When our customer, a top restaurant chain, approached us with a new private label flatbread project, they were in the process of rolling out an exciting new menu category featuring thaw and serve flatbread. The flatbreads forming the basis for the fun and share-able new menu items had already been developed and tested with another supplier.

Our customer was looking for a secondary partner to assure reliable supply leading up to a full nationwide menu launch, and they needed CraftMark to develop a perfect par-baked thaw and serve flatbread match that wasn’t just similar — it needed to look, taste, and perform exactly like their sample flatbreads.

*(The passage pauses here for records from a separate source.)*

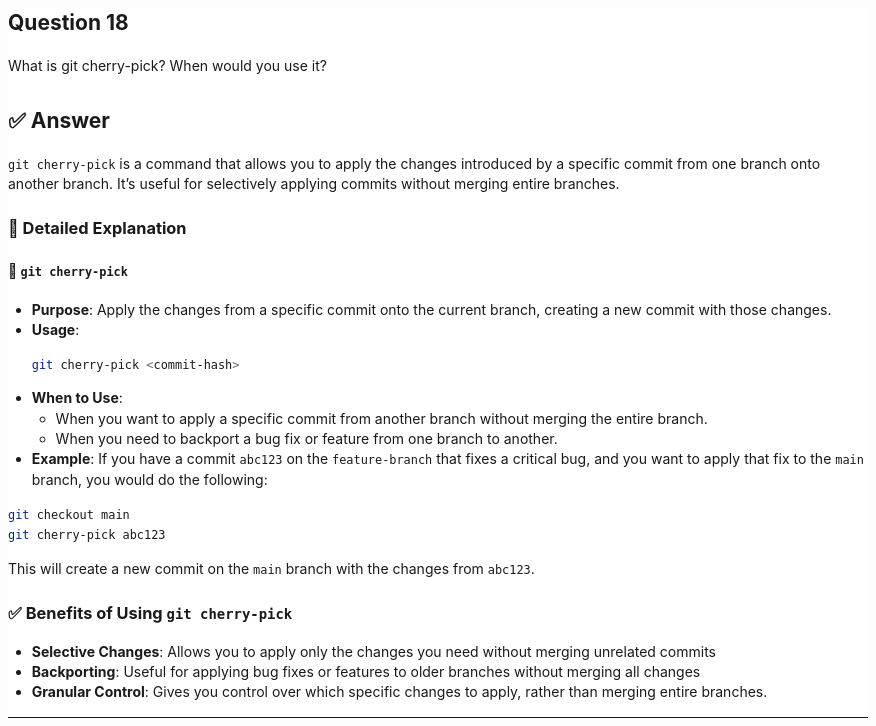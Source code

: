 
## Question 18
What is git cherry-pick? When would you use it?
## ✅ Answer
`git cherry-pick` is a command that allows you to apply the changes introduced by a specific commit from one branch onto another branch. It’s useful for selectively applying commits without merging entire branches.
### 📘 Detailed Explanation
#### 🔹 `git cherry-pick`
- **Purpose**: Apply the changes from a specific commit onto the current branch, creating a new commit with those changes.
- **Usage**:
    ```bash
    git cherry-pick <commit-hash>
    ```
- **When to Use**:
    - When you want to apply a specific commit from another branch without merging the entire branch.
    - When you need to backport a bug fix or feature from one branch to another.
- **Example**: If you have a commit `abc123` on the `feature-branch` that fixes a critical bug, and you want to apply that fix to the `main` branch, you would do the following:
```bash
git checkout main
git cherry-pick abc123
```
This will create a new commit on the `main` branch with the changes from `abc123`.
### ✅ Benefits of Using `git cherry-pick`
- **Selective Changes**: Allows you to apply only the changes you need without merging unrelated commits
- **Backporting**: Useful for applying bug fixes or features to older branches without merging all changes
- **Granular Control**: Gives you control over which specific changes to apply, rather than merging entire branches.
---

From the crispy crunch of the toasted edges, to a chewy bite, the team had a strict list of requirements to hit.

 

The CraftMark Bakery Solution:
Flatbread Expertise Required.

Provided with samples and specifications, our bakery Innovation and R&D team set to work on developing the perfect flatbread match. Luckily, the CraftMark Bakery team already included some of the most experienced flatbread experts in the industry, along with a proven private label flatbread manufacturing line which had been supporting other foodservice flatbread customers.

When it comes to private label flatbread manufacturing, it’s not just about formula, but also about the physical processes of time, temperature, hydration, aeration and handling as the dough makes it way through different stages of the production line and finally to baking. Every push and every fold has an effect, from introducing air that will eventually form bubbles during baking, to developing the gluten that yields a satisfying, chewy bite.

Our team was confident in their skill, and kicked off an organized development, iteration and testing process to match the customer’s thaw and serve flatbreads in every dimension, including flavor, texture, culinary performance and appearance.

 
making-perfect-flatbread

Best Practices:
There’s No Substitute for the Production Line.

As CraftMark Bakery worked on matching the customer’s flatbreads, they had the pleasure to invite the customer to join them in the bakery. With flatbreads, it is about process as much as formula. You can’t match on the bench. You must go to the manufacturing line to produce product for customer review. Our customer visited CraftMark Bakery to oversee line trials and review the new flatbread products — hot off the line — for immediate feedback.

Take-Aways:
Continual Optimization in Flatbread Product Development Case Study: Making the Perfect Flatbread Match for a Leading Restaurant Brand.

Trust and confidence: these are the foundations of a strong partnership. We are pleased to say we have an excellent partnership with our foodservice customers. Our bakery is now their bakery. It is a pleasure to collaborate and manufacture their delicious restaurant flatbreads, and we take pride in the bakery R&D and operational expertise we bring to this story.